Activity:
Look through the records and copy every line in which "results" appears.

Available records:
○ ○ ○
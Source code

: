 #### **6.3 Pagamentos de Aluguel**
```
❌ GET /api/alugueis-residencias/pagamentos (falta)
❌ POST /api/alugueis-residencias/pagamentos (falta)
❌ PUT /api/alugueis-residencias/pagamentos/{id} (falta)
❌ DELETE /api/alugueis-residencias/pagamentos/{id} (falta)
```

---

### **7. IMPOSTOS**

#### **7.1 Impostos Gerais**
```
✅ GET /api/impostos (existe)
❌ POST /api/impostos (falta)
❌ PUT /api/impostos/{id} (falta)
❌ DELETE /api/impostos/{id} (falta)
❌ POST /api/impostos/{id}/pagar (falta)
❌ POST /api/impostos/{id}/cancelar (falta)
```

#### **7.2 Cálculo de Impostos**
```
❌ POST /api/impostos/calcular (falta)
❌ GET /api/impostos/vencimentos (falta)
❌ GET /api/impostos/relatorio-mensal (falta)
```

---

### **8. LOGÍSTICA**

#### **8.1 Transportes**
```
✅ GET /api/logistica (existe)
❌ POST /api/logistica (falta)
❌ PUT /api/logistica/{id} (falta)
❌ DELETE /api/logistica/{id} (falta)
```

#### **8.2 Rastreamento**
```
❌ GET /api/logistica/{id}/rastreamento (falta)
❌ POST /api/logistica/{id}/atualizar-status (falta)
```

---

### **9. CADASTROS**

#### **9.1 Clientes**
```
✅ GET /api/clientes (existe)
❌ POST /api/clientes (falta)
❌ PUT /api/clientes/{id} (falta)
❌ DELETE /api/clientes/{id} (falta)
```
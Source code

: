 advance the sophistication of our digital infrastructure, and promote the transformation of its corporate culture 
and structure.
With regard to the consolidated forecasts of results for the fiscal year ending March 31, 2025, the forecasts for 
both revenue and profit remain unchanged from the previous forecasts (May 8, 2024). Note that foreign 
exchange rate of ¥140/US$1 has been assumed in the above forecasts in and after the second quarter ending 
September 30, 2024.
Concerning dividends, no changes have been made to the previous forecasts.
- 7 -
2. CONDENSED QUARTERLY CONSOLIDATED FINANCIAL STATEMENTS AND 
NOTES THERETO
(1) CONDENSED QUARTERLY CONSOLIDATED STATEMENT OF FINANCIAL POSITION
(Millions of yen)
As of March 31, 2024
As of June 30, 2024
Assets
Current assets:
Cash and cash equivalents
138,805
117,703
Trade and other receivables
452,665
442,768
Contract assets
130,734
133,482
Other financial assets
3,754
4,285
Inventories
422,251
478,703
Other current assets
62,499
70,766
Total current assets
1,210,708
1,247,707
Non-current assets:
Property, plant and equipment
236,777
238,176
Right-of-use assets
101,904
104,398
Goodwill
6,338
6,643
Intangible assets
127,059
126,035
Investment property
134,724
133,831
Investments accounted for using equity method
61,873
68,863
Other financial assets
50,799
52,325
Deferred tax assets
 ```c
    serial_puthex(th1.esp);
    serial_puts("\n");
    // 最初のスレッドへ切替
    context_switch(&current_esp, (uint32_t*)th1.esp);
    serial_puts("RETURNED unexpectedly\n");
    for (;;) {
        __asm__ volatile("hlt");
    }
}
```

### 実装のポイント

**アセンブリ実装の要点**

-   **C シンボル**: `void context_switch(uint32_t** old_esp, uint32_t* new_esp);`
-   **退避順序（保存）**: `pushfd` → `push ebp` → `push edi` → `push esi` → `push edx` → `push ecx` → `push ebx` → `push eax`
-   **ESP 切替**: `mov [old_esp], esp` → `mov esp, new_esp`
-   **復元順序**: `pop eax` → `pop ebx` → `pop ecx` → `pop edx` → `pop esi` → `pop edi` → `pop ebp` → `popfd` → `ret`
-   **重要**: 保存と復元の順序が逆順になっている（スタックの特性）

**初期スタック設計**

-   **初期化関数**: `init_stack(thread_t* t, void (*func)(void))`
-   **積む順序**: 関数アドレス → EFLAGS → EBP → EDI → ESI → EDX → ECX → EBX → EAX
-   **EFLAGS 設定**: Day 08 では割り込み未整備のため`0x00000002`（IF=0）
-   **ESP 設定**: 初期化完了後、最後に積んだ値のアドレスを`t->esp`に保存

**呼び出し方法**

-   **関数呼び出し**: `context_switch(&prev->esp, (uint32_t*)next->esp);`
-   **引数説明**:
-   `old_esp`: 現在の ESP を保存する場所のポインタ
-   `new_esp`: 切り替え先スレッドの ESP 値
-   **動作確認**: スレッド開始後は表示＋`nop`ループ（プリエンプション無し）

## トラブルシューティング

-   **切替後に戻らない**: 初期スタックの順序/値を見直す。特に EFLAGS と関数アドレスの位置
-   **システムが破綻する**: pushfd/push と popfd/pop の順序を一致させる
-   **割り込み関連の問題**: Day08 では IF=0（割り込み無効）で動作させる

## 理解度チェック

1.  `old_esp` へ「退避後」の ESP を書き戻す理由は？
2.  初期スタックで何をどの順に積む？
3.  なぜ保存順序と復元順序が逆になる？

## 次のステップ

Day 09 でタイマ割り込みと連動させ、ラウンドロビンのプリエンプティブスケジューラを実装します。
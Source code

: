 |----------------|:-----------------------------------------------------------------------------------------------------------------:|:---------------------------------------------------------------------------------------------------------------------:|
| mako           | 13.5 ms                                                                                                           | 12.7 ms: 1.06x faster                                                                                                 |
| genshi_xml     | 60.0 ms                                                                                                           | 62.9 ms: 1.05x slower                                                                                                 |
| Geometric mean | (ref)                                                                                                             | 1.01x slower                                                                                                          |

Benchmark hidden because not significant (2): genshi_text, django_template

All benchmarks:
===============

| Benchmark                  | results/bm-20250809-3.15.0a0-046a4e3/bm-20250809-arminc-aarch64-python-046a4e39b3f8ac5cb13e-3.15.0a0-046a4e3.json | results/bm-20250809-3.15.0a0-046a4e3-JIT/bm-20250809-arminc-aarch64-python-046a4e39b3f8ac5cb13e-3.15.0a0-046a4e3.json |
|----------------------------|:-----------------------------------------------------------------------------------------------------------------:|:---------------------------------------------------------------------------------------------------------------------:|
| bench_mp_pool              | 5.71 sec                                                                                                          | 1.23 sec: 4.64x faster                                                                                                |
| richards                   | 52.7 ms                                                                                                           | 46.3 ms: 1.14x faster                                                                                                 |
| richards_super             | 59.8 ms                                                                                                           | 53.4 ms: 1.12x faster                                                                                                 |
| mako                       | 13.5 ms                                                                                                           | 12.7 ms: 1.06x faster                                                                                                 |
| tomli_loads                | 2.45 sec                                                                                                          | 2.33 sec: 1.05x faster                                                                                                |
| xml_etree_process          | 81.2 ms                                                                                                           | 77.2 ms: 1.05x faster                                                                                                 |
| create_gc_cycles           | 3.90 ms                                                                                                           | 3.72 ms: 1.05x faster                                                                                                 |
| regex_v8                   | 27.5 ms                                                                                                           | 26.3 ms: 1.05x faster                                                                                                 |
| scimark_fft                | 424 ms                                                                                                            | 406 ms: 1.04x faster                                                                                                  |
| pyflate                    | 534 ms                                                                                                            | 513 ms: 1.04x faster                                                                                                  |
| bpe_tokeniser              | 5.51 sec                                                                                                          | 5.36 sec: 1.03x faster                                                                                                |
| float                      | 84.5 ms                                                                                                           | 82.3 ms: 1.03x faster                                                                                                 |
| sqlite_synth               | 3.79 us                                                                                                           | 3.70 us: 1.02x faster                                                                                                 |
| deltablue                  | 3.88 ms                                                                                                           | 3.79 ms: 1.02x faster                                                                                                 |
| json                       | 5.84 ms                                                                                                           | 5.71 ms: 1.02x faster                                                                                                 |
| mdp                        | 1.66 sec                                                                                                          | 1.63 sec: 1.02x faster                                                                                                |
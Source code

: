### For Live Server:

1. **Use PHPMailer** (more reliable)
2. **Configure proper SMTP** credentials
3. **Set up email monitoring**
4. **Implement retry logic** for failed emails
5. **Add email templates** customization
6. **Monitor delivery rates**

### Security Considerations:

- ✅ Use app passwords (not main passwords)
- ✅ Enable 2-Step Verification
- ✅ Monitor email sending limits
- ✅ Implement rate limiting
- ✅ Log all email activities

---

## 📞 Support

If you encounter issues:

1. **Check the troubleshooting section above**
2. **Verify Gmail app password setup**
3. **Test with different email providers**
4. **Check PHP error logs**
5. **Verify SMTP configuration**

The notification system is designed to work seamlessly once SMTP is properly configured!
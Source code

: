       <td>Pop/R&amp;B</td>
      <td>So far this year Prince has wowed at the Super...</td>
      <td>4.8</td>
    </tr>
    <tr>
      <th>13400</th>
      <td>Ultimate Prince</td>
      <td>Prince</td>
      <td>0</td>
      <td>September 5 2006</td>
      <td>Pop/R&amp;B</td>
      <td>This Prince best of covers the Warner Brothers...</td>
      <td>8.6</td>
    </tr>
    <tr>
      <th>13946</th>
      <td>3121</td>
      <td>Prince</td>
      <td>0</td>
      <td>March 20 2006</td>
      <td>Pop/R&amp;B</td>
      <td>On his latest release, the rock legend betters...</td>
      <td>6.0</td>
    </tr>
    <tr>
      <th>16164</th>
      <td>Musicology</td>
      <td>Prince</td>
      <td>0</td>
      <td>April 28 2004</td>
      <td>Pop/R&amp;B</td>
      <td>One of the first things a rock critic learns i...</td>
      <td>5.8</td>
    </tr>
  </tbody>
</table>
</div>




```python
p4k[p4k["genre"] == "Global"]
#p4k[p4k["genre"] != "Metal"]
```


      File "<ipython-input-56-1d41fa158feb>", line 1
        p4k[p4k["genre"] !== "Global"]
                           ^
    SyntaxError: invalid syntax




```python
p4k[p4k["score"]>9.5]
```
○ ○ ○
Result of the exercise:
With regard to the consolidated forecasts of results for the fiscal year ending March 31, 2025, the forecasts for 
| Benchmark                  | results/bm-20250809-3.15.0a0-046a4e3/bm-20250809-arminc-aarch64-python-046a4e39b3f8ac5cb13e-3.15.0a0-046a4e3.json | results/bm-20250809-3.15.0a0-046a4e3-JIT/bm-20250809-arminc-aarch64-python-046a4e39b3f8ac5cb13e-3.15.0a0-046a4e3.json |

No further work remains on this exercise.